WHAT TO PRODUCE - Which lines in the records below mention the word "mapsto"? Copy each one out.

DATA UNDER STUDY -
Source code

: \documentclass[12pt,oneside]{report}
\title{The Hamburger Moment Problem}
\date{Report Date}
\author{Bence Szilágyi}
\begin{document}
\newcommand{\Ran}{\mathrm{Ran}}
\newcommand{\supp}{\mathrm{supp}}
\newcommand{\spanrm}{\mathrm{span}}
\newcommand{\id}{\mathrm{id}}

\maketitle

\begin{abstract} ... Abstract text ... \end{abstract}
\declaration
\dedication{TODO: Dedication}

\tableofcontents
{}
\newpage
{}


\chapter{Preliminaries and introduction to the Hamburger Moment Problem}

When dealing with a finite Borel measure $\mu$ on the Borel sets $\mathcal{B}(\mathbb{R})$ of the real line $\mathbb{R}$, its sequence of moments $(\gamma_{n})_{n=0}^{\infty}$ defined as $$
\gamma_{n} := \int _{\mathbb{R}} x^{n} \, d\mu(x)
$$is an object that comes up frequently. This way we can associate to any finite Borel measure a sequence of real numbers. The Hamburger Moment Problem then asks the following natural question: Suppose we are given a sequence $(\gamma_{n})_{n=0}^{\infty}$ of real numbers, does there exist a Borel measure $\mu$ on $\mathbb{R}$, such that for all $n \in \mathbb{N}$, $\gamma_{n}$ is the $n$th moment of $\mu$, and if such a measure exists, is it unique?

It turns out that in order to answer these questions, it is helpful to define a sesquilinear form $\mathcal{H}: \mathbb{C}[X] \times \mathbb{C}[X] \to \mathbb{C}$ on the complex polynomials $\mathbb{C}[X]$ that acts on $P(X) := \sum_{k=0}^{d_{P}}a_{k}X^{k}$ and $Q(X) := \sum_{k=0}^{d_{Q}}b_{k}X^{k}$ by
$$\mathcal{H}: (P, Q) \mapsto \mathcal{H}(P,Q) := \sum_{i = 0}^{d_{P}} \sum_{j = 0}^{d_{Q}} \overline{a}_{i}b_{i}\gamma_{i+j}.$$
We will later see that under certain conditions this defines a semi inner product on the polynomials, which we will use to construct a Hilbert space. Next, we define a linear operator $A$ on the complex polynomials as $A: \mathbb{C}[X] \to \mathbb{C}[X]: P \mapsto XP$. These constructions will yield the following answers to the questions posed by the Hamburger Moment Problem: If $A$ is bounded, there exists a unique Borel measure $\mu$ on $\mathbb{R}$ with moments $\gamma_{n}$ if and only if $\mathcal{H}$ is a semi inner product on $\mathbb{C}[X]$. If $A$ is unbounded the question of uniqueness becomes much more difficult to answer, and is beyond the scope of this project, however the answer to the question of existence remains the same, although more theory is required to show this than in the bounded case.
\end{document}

...

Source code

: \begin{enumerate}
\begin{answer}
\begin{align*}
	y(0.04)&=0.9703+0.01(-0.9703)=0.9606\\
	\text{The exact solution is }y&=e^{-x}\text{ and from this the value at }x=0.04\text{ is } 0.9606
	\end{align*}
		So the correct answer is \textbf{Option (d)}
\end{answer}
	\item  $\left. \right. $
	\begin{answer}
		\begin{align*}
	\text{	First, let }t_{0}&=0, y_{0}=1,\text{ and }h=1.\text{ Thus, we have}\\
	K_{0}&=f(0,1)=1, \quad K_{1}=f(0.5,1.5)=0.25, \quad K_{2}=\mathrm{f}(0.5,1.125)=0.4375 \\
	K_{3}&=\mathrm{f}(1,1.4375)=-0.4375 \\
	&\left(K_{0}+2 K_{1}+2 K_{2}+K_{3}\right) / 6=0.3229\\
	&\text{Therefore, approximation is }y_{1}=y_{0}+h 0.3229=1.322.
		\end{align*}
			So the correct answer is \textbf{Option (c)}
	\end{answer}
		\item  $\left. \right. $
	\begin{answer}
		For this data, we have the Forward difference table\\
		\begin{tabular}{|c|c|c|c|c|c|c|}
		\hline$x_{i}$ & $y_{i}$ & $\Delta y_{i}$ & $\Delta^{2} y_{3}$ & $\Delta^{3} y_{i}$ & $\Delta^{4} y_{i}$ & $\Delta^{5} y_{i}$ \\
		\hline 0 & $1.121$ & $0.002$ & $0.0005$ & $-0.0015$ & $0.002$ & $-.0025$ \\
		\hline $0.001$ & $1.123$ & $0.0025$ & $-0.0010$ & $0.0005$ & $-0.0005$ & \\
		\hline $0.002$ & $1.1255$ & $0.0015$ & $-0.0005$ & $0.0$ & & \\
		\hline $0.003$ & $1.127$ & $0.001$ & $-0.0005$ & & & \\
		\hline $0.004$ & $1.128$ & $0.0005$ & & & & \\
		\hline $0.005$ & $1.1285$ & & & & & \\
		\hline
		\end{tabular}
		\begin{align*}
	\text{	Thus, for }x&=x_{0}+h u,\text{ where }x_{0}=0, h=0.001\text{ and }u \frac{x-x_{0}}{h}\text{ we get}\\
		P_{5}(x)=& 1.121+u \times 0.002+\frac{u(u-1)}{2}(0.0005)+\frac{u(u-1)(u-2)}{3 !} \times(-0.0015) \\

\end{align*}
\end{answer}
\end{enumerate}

==

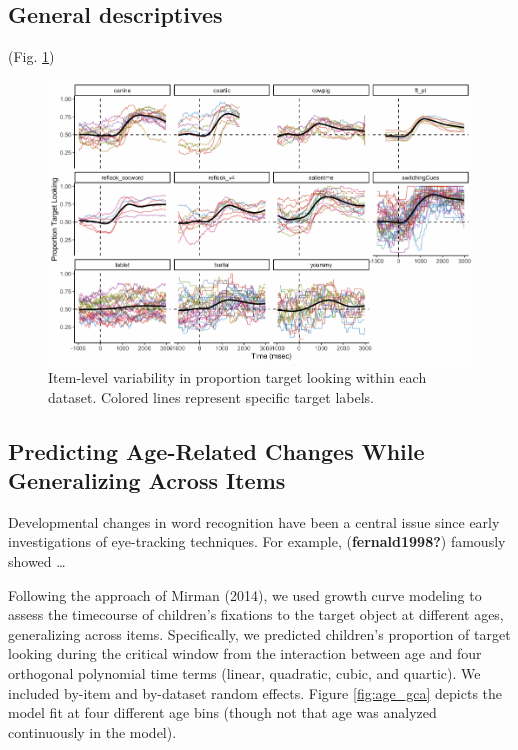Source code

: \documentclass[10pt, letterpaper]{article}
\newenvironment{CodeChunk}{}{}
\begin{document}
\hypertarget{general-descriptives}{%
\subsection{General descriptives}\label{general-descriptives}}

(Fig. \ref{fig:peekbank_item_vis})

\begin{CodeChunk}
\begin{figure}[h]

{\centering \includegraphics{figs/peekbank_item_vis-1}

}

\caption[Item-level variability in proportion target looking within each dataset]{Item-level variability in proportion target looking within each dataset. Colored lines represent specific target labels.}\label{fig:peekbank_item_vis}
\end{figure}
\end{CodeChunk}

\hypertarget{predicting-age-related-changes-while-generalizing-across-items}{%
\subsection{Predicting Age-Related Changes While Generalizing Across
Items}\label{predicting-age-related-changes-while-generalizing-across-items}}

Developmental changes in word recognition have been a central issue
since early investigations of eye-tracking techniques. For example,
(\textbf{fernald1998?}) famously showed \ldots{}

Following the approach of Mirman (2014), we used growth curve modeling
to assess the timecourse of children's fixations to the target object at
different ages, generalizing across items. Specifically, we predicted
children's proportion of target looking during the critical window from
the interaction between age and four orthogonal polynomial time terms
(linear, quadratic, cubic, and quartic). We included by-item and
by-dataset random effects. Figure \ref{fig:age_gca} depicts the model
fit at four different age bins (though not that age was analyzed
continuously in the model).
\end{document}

TASK SOLUTION -
$$\mathcal{H}: (P, Q) \mapsto \mathcal{H}(P,Q) := \sum_{i = 0}^{d_{P}} \sum_{j = 0}^{d_{Q}} \overline{a}_{i}b_{i}\gamma_{i+j}.$$
We will later see that under certain conditions this defines a semi inner product on the polynomials, which we will use to construct a Hilbert space. Next, we define a linear operator $A$ on the complex polynomials as $A: \mathbb{C}[X] \to \mathbb{C}[X]: P \mapsto XP$. These constructions will yield the following answers to the questions posed by the Hamburger Moment Problem: If $A$ is bounded, there exists a unique Borel measure $\mu$ on $\mathbb{R}$ with moments $\gamma_{n}$ if and only if $\mathcal{H}$ is a semi inner product on $\mathbb{C}[X]$. If $A$ is unbounded the question of uniqueness becomes much more difficult to answer, and is beyond the scope of this project, however the answer to the question of existence remains the same, although more theory is required to show this than in the bounded case.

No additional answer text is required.